**Problem statement:**
Go through the records below and show every line with the string "为圆心到单位圆的映射为".
** Opening Data section block **
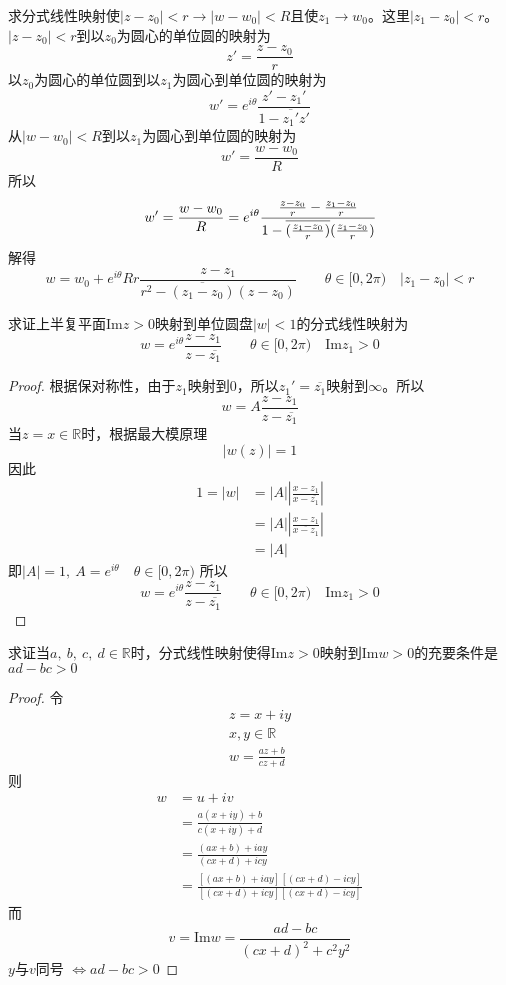 \begin{homeworkProblem}
求分式线性映射使$|z-z_0|<r\longrightarrow|w-w_0|<R$且使$z_1\rightarrow w_0$。这里$|z_1-z_0|<r$。
\newline
\solution
$|z-z_0|<r$到以$z_0$为圆心的单位圆的映射为
\[
z' = \frac{z-z_0}{r}
\]
以$z_0$为圆心的单位圆到以$z_1$为圆心到单位圆的映射为
\[
w' = e^{i\theta}\frac{z'-z_1'}{1-\overline{z_1'}z'}
\]
从$|w-w_0|<R$到以$z_1$为圆心到单位圆的映射为
\[
w' = \frac{w-w_0}{R}
\]
所以
\[
w' = \frac{w-w_0}{R} = e^{i\theta}\cfrac{\frac{z-z_0}{r} - \frac{z_1-z_0}{r}}
{1 - \overline{(\frac{z_1-z_0}{r})}(\frac{z_1-z_0}{r})}
\]
解得
\[
w = w_0 + e^{i\theta}Rr\frac{z-z_1}{r^2-\overline{(z_1-z_0)}(z-z_0)} \qquad \theta\in[0,2\pi)\quad|z_1-z_0|<r
\]
\end{homeworkProblem}
\begin{homeworkProblem}
求证上半复平面$\mathrm{Im}z>0$映射到单位圆盘$|w|<1$的分式线性映射为
\[
w = e^{i\theta}\frac{z-z_1}{z-\overline{z_1}}\qquad\theta\in[0,2\pi)\quad\mathrm{Im}z_1>0
\]
\begin{proof}
根据保对称性，由于$z_1$映射到$0$，所以$z_1' = \overline{z_1}$映射到$\infty$。所以
\[w=A\frac{z-z_1}{z-\overline{z_1}}\]
当$z=x\in\mathbb{R}$时，根据最大模原理\[|w(z)| = 1\]
因此
\[
\begin{split}
1 = |w| &= |A|\left|\frac{x-z_1}{x-\overline{z_1}}\right| \\
&= |A|\left|\frac{x-z_1}{\overline{x-z_1}}\right| \\
&= |A|
\end{split}
\]
即$|A|=1,~A=e^{i\theta}\quad\theta\in[0,2\pi)$
所以
\[
w = e^{i\theta}\frac{z-z_1}{z-\overline{z_1}}\qquad\theta\in[0,2\pi)\quad\mathrm{Im}z_1>0
\]
\end{proof}
\end{homeworkProblem}

\begin{homeworkProblem}
    求证当$a,~b,~c,~d\in\mathbb{R}$时，分式线性映射使得$\mathrm{Im}z>0$映射到$\mathrm{Im}w>0$的充要条件是$ad-bc>0$
\begin{proof}
    令
\begin{gather*}
z = x+iy\\
x,y\in\mathbb{R}\\
w=\frac{az+b}{cz+d}
\end{gather*}
则
\[\begin{split}
w &= u+iv \\
&= \frac{a(x+iy)+b}{c(x+iy)+d}\\
&= \frac{(ax+b)+iay}{(cx+d)+icy}\\
&= \frac{[(ax+b)+iay][(cx+d)-icy]}{[(cx+d)+icy][(cx+d)-icy]}
\end{split}\]
而
\[
v = \mathrm{Im}w = \frac{ad-bc}{(cx+d)^2+c^2y^2}
\]
$y$与$v$同号
$
\Leftrightarrow ad-bc>0
$
\end{proof}
\end{homeworkProblem}
\newpage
** Closing Data section block **
**Written answer:**
以$z_0$为圆心的单位圆到以$z_1$为圆心到单位圆的映射为
从$|w-w_0|<R$到以$z_1$为圆心到单位圆的映射为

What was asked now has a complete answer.